(What to do)
Give a verbatim quotation of every record.

(Source records)

-*-*-

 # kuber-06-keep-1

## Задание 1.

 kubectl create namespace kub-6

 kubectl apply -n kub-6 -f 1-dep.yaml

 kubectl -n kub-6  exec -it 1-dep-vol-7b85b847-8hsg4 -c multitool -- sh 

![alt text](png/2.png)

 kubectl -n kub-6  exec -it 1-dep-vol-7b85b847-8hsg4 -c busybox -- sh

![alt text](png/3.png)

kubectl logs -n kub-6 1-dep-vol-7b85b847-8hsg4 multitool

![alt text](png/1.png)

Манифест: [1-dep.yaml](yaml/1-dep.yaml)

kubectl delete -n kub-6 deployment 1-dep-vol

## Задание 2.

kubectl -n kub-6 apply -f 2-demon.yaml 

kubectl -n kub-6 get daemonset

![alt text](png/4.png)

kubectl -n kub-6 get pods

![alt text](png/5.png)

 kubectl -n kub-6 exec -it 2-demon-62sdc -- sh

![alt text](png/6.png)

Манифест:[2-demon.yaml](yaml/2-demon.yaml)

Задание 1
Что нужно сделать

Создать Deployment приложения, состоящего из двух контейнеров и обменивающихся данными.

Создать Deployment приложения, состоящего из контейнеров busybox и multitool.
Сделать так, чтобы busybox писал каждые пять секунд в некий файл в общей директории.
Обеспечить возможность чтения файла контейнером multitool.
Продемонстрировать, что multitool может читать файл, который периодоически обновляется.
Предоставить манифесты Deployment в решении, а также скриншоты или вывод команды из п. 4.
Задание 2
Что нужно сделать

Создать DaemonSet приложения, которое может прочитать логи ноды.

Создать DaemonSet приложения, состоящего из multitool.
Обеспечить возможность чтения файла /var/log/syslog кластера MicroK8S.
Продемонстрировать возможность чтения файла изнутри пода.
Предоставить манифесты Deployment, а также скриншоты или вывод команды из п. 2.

-*-*-

(Answer space)
 # kuber-06-keep-1

## Задание 1.

 kubectl create namespace kub-6

 kubectl apply -n kub-6 -f 1-dep.yaml

 kubectl -n kub-6  exec -it 1-dep-vol-7b85b847-8hsg4 -c multitool -- sh 

![alt text](png/2.png)

 kubectl -n kub-6  exec -it 1-dep-vol-7b85b847-8hsg4 -c busybox -- sh

![alt text](png/3.png)

kubectl logs -n kub-6 1-dep-vol-7b85b847-8hsg4 multitool

![alt text](png/1.png)

Манифест: [1-dep.yaml](yaml/1-dep.yaml)

kubectl delete -n kub-6 deployment 1-dep-vol

## Задание 2.

kubectl -n kub-6 apply -f 2-demon.yaml 

kubectl -n kub-6 get daemonset

![alt text](png/4.png)

kubectl -n kub-6 get pods

![alt text](png/5.png)

 kubectl -n kub-6 exec -it 2-demon-62sdc -- sh

![alt text](png/6.png)

Манифест:[2-demon.yaml](yaml/2-demon.yaml)

Задание 1
Что нужно сделать

Создать Deployment приложения, состоящего из двух контейнеров и обменивающихся данными.

Создать Deployment приложения, состоящего из контейнеров busybox и multitool.
Сделать так, чтобы busybox писал каждые пять секунд в некий файл в общей директории.
Обеспечить возможность чтения файла контейнером multitool.
Продемонстрировать, что multitool может читать файл, который периодоически обновляется.
Предоставить манифесты Deployment в решении, а также скриншоты или вывод команды из п. 4.
Задание 2
Что нужно сделать

Создать DaemonSet приложения, которое может прочитать логи ноды.

Создать DaemonSet приложения, состоящего из multitool.
Обеспечить возможность чтения файла /var/log/syslog кластера MicroK8S.
Продемонстрировать возможность чтения файла изнутри пода.
Предоставить манифесты Deployment, а также скриншоты или вывод команды из п. 2.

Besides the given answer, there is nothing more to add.